D’autres églises romaines importantes pour la tradition de la musique sacrée, c’est
par exemple : S. Lorenzo in Lucina (Corso), lieu de la première exécution de Missa Romana
de Pergolesi, les compositeurs Luca Marenzio (v. 1553-1599) et Joseph Myslivecek (1737-81)
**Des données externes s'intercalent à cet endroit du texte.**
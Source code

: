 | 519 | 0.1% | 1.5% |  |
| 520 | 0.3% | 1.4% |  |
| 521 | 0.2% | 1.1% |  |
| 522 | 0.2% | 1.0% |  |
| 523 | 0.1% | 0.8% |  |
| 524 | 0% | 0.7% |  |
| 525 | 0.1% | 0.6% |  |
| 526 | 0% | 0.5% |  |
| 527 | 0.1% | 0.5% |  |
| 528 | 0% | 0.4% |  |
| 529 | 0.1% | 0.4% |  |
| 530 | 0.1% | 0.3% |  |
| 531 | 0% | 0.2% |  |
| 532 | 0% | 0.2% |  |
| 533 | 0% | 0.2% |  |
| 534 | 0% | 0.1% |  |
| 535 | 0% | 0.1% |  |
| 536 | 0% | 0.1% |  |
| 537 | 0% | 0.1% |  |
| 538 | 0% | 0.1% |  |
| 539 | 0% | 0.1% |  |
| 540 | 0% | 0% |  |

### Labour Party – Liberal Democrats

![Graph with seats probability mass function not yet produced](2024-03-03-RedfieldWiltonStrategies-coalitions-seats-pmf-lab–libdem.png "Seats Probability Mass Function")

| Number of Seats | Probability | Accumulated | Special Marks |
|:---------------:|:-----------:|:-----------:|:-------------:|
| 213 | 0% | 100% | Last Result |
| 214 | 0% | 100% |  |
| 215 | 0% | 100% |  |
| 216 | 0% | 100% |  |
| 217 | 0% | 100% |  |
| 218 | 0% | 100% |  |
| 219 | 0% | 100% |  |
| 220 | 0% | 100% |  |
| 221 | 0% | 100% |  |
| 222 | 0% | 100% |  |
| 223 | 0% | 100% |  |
y sont inhumés – les deux tombes se trouvent dans la nef principale à droite ; S. Luigi di
Francesi – l’une des deux églises nationales françaises (près du Panthéon) où Arcangelo
Corelli participait à l’exécution des oratorios et les musiciens tels que Nanino, Soriano,
Giovanelli ou Benevoli travaillaient comme maîtres de chapelle ; S. Apollinare avec le palais
contigu, autrefois Collegium Germanicum-Hungaricum (au nord de la Piazza Navona) où
travaillaient Victoria, Giovanelli, Pitoni et Giacomo Carissimi (1605-74), premier compositeur
d’oratorios, inhumé dans cette église ; église S. Maria in Vallicella, située Corso Vittorio
Emmanuele, connue comme Chiesa Nuova, lieu de la tombe commune des chanteurs de la
Cappella Sistina (première chapelle au fond à gauche) ; SS. Apostoli (situé Piazza Venezia)
avec le tombeau de Frescobaldi (dans le chœur, à gauche) ; le Panthéon avec le tombeau
d’Arcangelo Corelli (1653-1713) dans la première chapelle à gauche.
Lieux et bâtiments à Rome importants pour la musique sacrée : Piazza di Spagna au
numéro 5 où Felix Mendelssohn Bartholdy habitait dans les années 1830-31, le compositeur
écoutait le chant des religieuses de la Santa Trinità dei Monti et il écrivit pour elles des
pièces chorales pour voix de femmes Veni Domine, Laudate pueri, Surrexit pastor bonus et
O beata et benedicta. Sur la même place, un peu à l’ouest, habitait le compositeur et
pianiste romain Giovanni Sgambati (1841-1914), depuis 1860 Franz Liszt y donnait
régulièrement des leçons de musique. Liszt (1811-86) passa à Rome plusieurs années : au
Vatican, sur Monte Mario, dans l’abbaye S. Francesca Romana (Forum Romanum) où il
écrivit entre autres Missa choralis, oratorio Christus (avec Tu es Petrus) et la Messe
hongroise du couronnement. Depuis 1868 il séjournait dans Villa d’Este à Tivoli, à l’est de
Rome, comme invité du cardinal Hohenlohe.
Il convient aussi d’évoquer la Villa Medici, située au nord de l’église Santa Trinità dei
Monti, lieu de séjour de nombreux artistes français, tels que par exemple Hector Berlioz,
Charles Gounod i Georges Bizet. Dans le Palazzo Panfili (Piazza Navona), vers 1708, eut lieu le
fameux duel musical entre Händel, qui habitait dans le Palazzo Ruspoli, et Domenico
Scarlatti. Le verdict du jury déclara l’égalité entre deux musiciens, chacun étant virtuose de
son instrument – l’un de l’orgue, l’autre du clavecin.